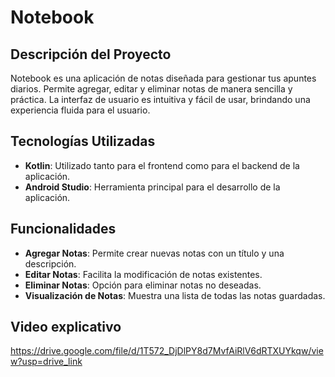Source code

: # Notebook

## Descripción del Proyecto
Notebook es una aplicación de notas diseñada para gestionar tus apuntes diarios. Permite agregar, editar y eliminar notas de manera sencilla y práctica. La interfaz de usuario es intuitiva y fácil de usar, brindando una experiencia fluida para el usuario.

## Tecnologías Utilizadas
- **Kotlin**: Utilizado tanto para el frontend como para el backend de la aplicación.
- **Android Studio**: Herramienta principal para el desarrollo de la aplicación.

## Funcionalidades
- **Agregar Notas**: Permite crear nuevas notas con un título y una descripción.
- **Editar Notas**: Facilita la modificación de notas existentes.
- **Eliminar Notas**: Opción para eliminar notas no deseadas.
- **Visualización de Notas**: Muestra una lista de todas las notas guardadas.

## Video explicativo
https://drive.google.com/file/d/1T572_DjDlPY8d7MvfAiRlV6dRTXUYkqw/view?usp=drive_link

----

> [ABOUT THIS TASK] Skip every image and output the remaining records exactly.

> [SOLVED EXERCISE]
Source code

: # Notebook

## Descripción del Proyecto
Notebook es una aplicación de notas diseñada para gestionar tus apuntes diarios. Permite agregar, editar y eliminar notas de manera sencilla y práctica. La interfaz de usuario es intuitiva y fácil de usar, brindando una experiencia fluida para el usuario.

## Tecnologías Utilizadas
- **Kotlin**: Utilizado tanto para el frontend como para el backend de la aplicación.
- **Android Studio**: Herramienta principal para el desarrollo de la aplicación.

## Funcionalidades
- **Agregar Notas**: Permite crear nuevas notas con un título y una descripción.
- **Editar Notas**: Facilita la modificación de notas existentes.
- **Eliminar Notas**: Opción para eliminar notas no deseadas.
- **Visualización de Notas**: Muestra una lista de todas las notas guardadas.

## Video explicativo
https://drive.google.com/file/d/1T572_DjDlPY8d7MvfAiRlV6dRTXUYkqw/view?usp=drive_link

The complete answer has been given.